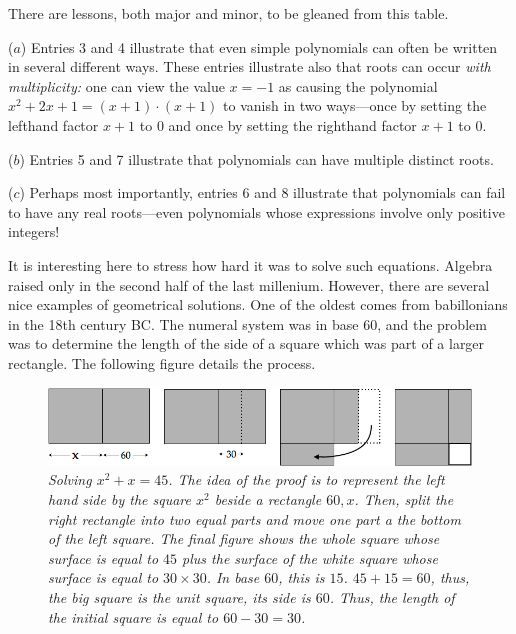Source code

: \smallskip

\noindent
There are lessons, both major and minor, to be gleaned from this
table.

\noindent
($a$) Entries 3 and 4 illustrate that even simple polynomials can often be
written in several different ways.  These entries illustrate also that
roots can occur {\em with multiplicity:}
one can view the value $x = -1$ as causing the polynomial $x^2 + 2x +1
= (x+1)\cdot (x+1)$ to vanish in two ways---once by setting the
lefthand factor $x+1$ to $0$ and once by setting the righthand factor
$x+1$ to $0$.

\noindent
($b$) Entries 5 and 7 illustrate that polynomials can have multiple
distinct roots.

\noindent
($c$) Perhaps most importantly, entries 6 and 8 illustrate that
polynomials can fail to have any real roots---even polynomials whose
expressions involve only positive integers!
\medskip

{\Denis It is interesting here to stress how hard it was to solve such equations. Algebra raised only in the second half of the last millenium.
However, there are several nice examples of geometrical solutions.
One of the oldest comes from babillonians in the 18th century BC.
The numeral system was in base 60, and the problem was to determine the length of the side of a square which was part of a larger rectangle.
The following figure details the process.}
\begin{figure}[htb]
\begin{center}
       \includegraphics[scale=0.4]{FiguresArithmetic/tabletteMesopotamie}
\caption{{\it Solving $x^2 + x = 45$.
The idea of the proof is to represent the left hand side by the square $x^2$ beside a rectangle $60,x$.
Then, split the right rectangle into two equal parts and move one part a the bottom of the left square.
The final figure shows the whole square whose surface is equal to $45$ plus the surface of the white square
whose surface is equal to $30 \times 30$.
In base $60$, this is $15$. 
$45+15 = 60$, thus, the big square is the unit square, its side is $60$.
Thus, the length of the initial square is equal to $60-30=30$.}
\label{fig:equationBabillon}}
\end{center}
\end{figure}

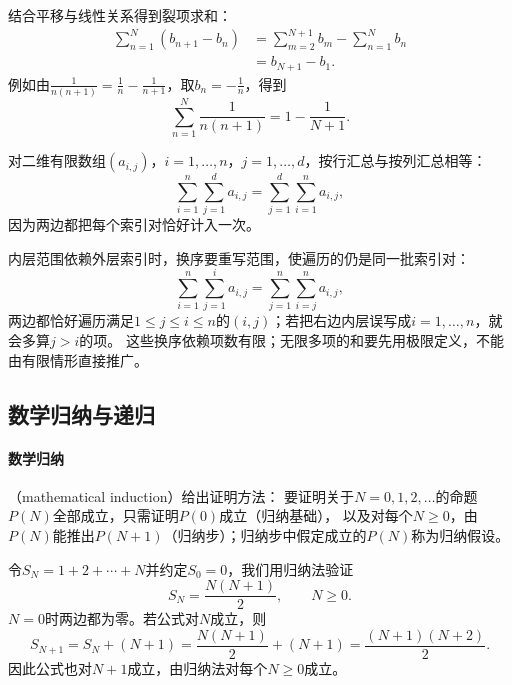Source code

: 结合平移与线性关系得到裂项求和：
\begin{equation}
 \begin{aligned}
  \sum_{n=1}^N(b_{n+1}-b_n)&=\sum_{m=2}^{N+1}b_m-\sum_{n=1}^{N}b_n\\
  &=b_{N+1}-b_1.
 \end{aligned}
 \label{eq:prelim-telescoping-sum}
\end{equation}
例如由$\frac1{n(n+1)}=\frac1n-\frac1{n+1}$，取$b_n=-\frac1n$，得到
\[
 \sum_{n=1}^N\frac1{n(n+1)}=1-\frac1{N+1}.
\]

对二维有限数组$(a_{i,j})$，$i=1,\ldots,n$，$j=1,\ldots,d$，按行汇总与按列汇总相等：
\begin{equation}
 \sum_{i=1}^{n}\sum_{j=1}^{d}a_{i,j}=\sum_{j=1}^{d}\sum_{i=1}^{n}a_{i,j},
 \label{eq:prelim-sum-interchange}
\end{equation}
因为两边都把每个索引对恰好计入一次。

内层范围依赖外层索引时，换序要重写范围，使遍历的仍是同一批索引对：
\begin{equation}
 \sum_{i=1}^{n}\sum_{j=1}^{i}a_{i,j}=\sum_{j=1}^{n}\sum_{i=j}^{n}a_{i,j},
 \label{eq:prelim-triangular-sum}
\end{equation}
两边都恰好遍历满足$1\leq j\leq i\leq n$的$(i,j)$；若把右边内层误写成$i=1,\ldots,n$，就会多算$j>i$的项。
这些换序依赖项数有限；无限多项的和要先用极限定义，不能由有限情形直接推广。

\subsection{数学归纳与递归}
\label{sec:prelim-recurrence-unrolling}

\paragraph{数学归纳}
（mathematical induction）给出证明方法：
要证明关于$N=0,1,2,\ldots$的命题$P(N)$全部成立，只需证明$P(0)$成立（归纳基础），
以及对每个$N\geq0$，由$P(N)$能推出$P(N+1)$（归纳步）；归纳步中假定成立的$P(N)$称为归纳假设。

\begin{example}[前$N$个正整数之和]
\label{ex:sets-induction-arithmetic-sum}
令$S_N=1+2+\cdots+N$并约定$S_0=0$，我们用归纳法验证
\[
 S_N=\frac{N(N+1)}2,\qquad N\geq0.
\]
$N=0$时两边都为零。若公式对$N$成立，则
\[
 S_{N+1}=S_N+(N+1)=\frac{N(N+1)}2+(N+1)=\frac{(N+1)(N+2)}2.
\]
因此公式也对$N+1$成立，由归纳法对每个$N\geq0$成立。
\end{example}

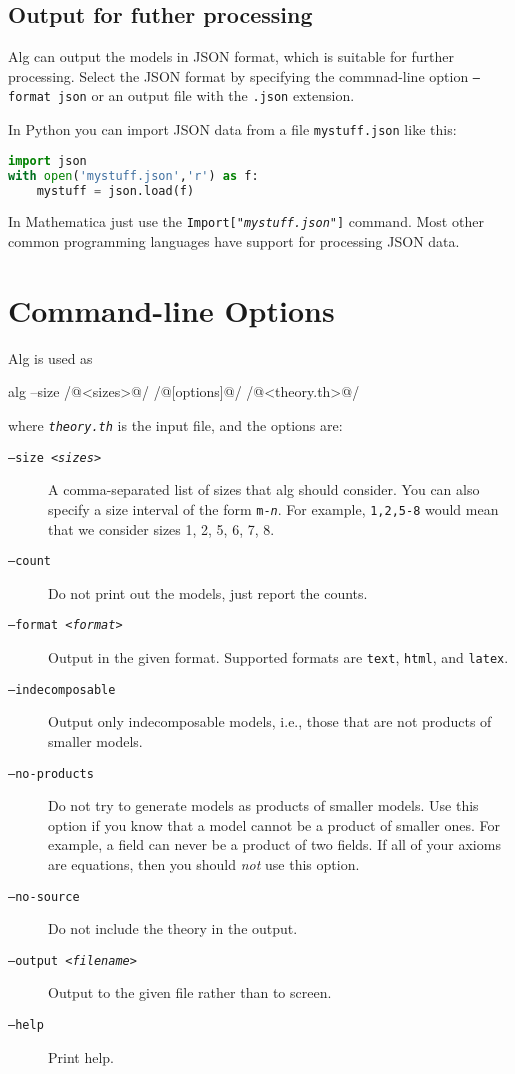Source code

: \documentclass{article}
\begin{document}
\subsection{Output for futher processing}

Alg can output the models in JSON format, which is suitable for
further processing. Select the JSON format by specifying the
commnad-line option \texttt{--format json} or an output file with the
\texttt{.json} extension.

In Python you can import JSON data from a file
\texttt{mystuff.json} like this:
%
\begin{lstlisting}[language=python,basicstyle=\ttfamily\small]
import json
with open('mystuff.json','r') as f:
    mystuff = json.load(f)
\end{lstlisting}
%
In Mathematica just use the \texttt{Import["\textit{mystuff.json}"]}
command. Most other common programming languages have support for
processing JSON data.


\section{Command-line Options}
\label{sec:command-line-options}

Alg is used as
%
\begin{shell}
alg --size /@<sizes>@/ /@[options]@/ /@<theory.th>@/
\end{shell}
%
where \texttt{\textit{theory.th}} is the input file, and the options are:
%
\begin{description}
\item[\texttt{--size \textit{<sizes>}}]
  A comma-separated list of sizes that alg should consider. You can
  also specify a size interval of the form
  \texttt{\texttt{m}-\textit{n}}. For example, \texttt{1,2,5-8} would
  mean that we consider sizes 1, 2, 5, 6, 7, 8.
\item[\texttt{--count}]
  Do not print out the models, just report the counts.
\item[\texttt{--format \textit{<format>}}]
  Output in the given format. Supported formats are \texttt{text},
  \texttt{html}, and \texttt{latex}.
\item[\texttt{--indecomposable}]
  Output only indecomposable models, i.e., those that are not products
  of smaller models.
\item[\texttt{--no-products}]
  Do not try to generate models as products of smaller models. Use
  this option if you know that a model cannot be a product of smaller
  ones. For example, a field can never be a product of two fields. If
  all of your axioms are equations, then you should \emph{not} use
  this option.
\item[\texttt{--no-source}]
  Do not include the theory in the output.
\item[\texttt{--output \textit{<filename>}}]
  Output to the given file rather than to screen.
\item[\texttt{--help}]
  Print help.
\end{description}
\end{document}
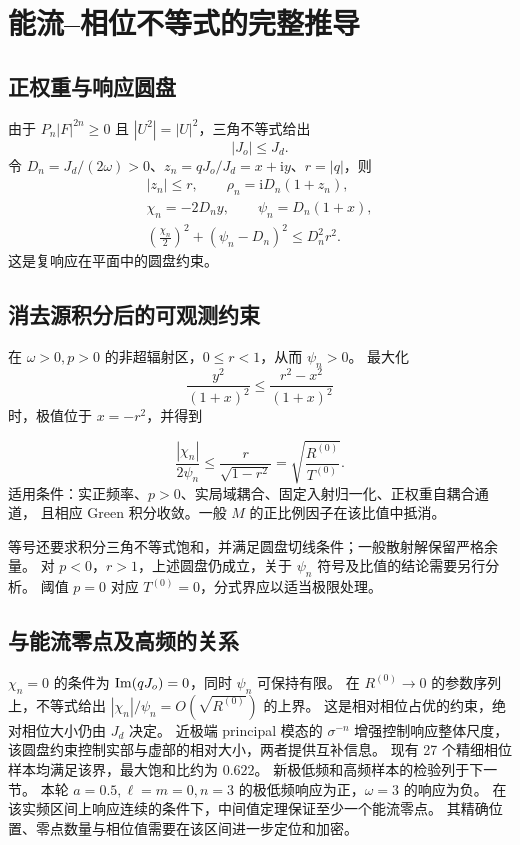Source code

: \documentclass[UTF8,fontset=fandol,11pt,a4paper]{ctexart}
\newcommand{\ii}{\mathrm{i}}\newcommand{\dd}{\mathrm{d}}
\numberwithin{equation}{section}
\begin{document}
\section{能流--相位不等式的完整推导}
\subsection{正权重与响应圆盘}
由于 $P_n|F|^{2n}\geq0$ 且 $|U^2|=|U|^2$，三角不等式给出
\begin{equation}
|J_o|\leq J_d.
\end{equation}
令 $D_n=J_d/(2\omega)>0$、$z_n=qJ_o/J_d=x+\ii y$、$r=|q|$，则
\begin{gather}
|z_n|\leq r,\qquad\rho_n=\ii D_n(1+z_n),\\
\chi_n=-2D_ny,\qquad\psi_n=D_n(1+x),\\
\left(\frac{\chi_n}{2}\right)^2+(\psi_n-D_n)^2\leq D_n^2r^2.
\end{gather}
这是复响应在平面中的圆盘约束。

\subsection{消去源积分后的可观测约束}
在 $\omega>0,p>0$ 的非超辐射区，$0\leq r<1$，从而 $\psi_n>0$。
最大化
\begin{equation}
\frac{y^2}{(1+x)^2}\leq\frac{r^2-x^2}{(1+x)^2}
\end{equation}
时，极值位于 $x=-r^2$，并得到
\begin{resultbox}
\begin{equation}
\boxed{\frac{|\chi_n|}{2\psi_n}\leq\frac{r}{\sqrt{1-r^2}}
=\sqrt{\frac{R^{(0)}}{T^{(0)}}}.}
\end{equation}
适用条件：实正频率、$p>0$、实局域耦合、固定入射归一化、正权重自耦合通道，
且相应 Green 积分收敛。一般 $M$ 的正比例因子在该比值中抵消。
\end{resultbox}
等号还要求积分三角不等式饱和，并满足圆盘切线条件；一般散射解保留严格余量。
对 $p<0$，$r>1$，上述圆盘仍成立，关于 $\psi_n$ 符号及比值的结论需要另行分析。
阈值 $p=0$ 对应 $T^{(0)}=0$，分式界应以适当极限处理。

\subsection{与能流零点及高频的关系}
$\chi_n=0$ 的条件为 $\Ima(qJ_o)=0$，同时 $\psi_n$ 可保持有限。
在 $R^{(0)}\to0$ 的参数序列上，不等式给出
$|\chi_n|/\psi_n=O(\sqrt{R^{(0)}})$ 的上界。
这是相对相位占优的约束，绝对相位大小仍由 $J_d$ 决定。
近极端 principal 模态的 $\sigma^{-n}$ 增强控制响应整体尺度，
该圆盘约束控制实部与虚部的相对大小，两者提供互补信息。
现有 27 个精细相位样本均满足该界，最大饱和比约为 $0.622$。
新极低频和高频样本的检验列于下一节。
本轮 $a=0.5,\ell=m=0,n=3$ 的极低频响应为正，$\omega=3$ 的响应为负。
在该实频区间上响应连续的条件下，中间值定理保证至少一个能流零点。
其精确位置、零点数量与相位值需要在该区间进一步定位和加密。
\end{document}
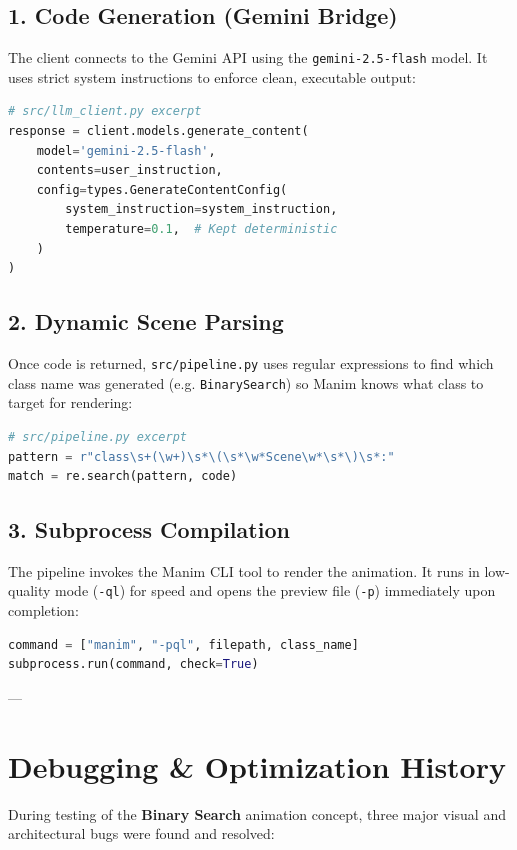 \documentclass[11pt,a4paper]{article}
\begin{document}
\subsection{1. Code Generation (Gemini Bridge)}
The client connects to the Gemini API using the \texttt{gemini-2.5-flash} model. It uses strict system instructions to enforce clean, executable output:

\begin{lstlisting}[language=Python]
# src/llm_client.py excerpt
response = client.models.generate_content(
    model='gemini-2.5-flash',
    contents=user_instruction,
    config=types.GenerateContentConfig(
        system_instruction=system_instruction,
        temperature=0.1,  # Kept deterministic
    )
)
\end{lstlisting}

\subsection{2. Dynamic Scene Parsing}
Once code is returned, \texttt{src/pipeline.py} uses regular expressions to find which class name was generated (e.g. \texttt{BinarySearch}) so Manim knows what class to target for rendering:
\begin{lstlisting}[language=Python]
# src/pipeline.py excerpt
pattern = r"class\s+(\w+)\s*\(\s*\w*Scene\w*\s*\)\s*:"
match = re.search(pattern, code)
\end{lstlisting}

\subsection{3. Subprocess Compilation}
The pipeline invokes the Manim CLI tool to render the animation. It runs in low-quality mode (\texttt{-ql}) for speed and opens the preview file (\texttt{-p}) immediately upon completion:
\begin{lstlisting}[language=Python]
command = ["manim", "-pql", filepath, class_name]
subprocess.run(command, check=True)
\end{lstlisting}

---

\section{Debugging \& Optimization History}

During testing of the \textbf{Binary Search} animation concept, three major visual and architectural bugs were found and resolved:
\end{document}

• [What the task asks] Without the pictures, return the listing above from its first line through the line that has "However, there are".

• [Output below]
Source code

: \smallskip

\noindent
There are lessons, both major and minor, to be gleaned from this
table.

\noindent
($a$) Entries 3 and 4 illustrate that even simple polynomials can often be
written in several different ways.  These entries illustrate also that
roots can occur {\em with multiplicity:}
one can view the value $x = -1$ as causing the polynomial $x^2 + 2x +1
= (x+1)\cdot (x+1)$ to vanish in two ways---once by setting the
lefthand factor $x+1$ to $0$ and once by setting the righthand factor
$x+1$ to $0$.

\noindent
($b$) Entries 5 and 7 illustrate that polynomials can have multiple
distinct roots.

\noindent
($c$) Perhaps most importantly, entries 6 and 8 illustrate that
polynomials can fail to have any real roots---even polynomials whose
expressions involve only positive integers!
\medskip

{\Denis It is interesting here to stress how hard it was to solve such equations. Algebra raised only in the second half of the last millenium.
However, there are several nice examples of geometrical solutions.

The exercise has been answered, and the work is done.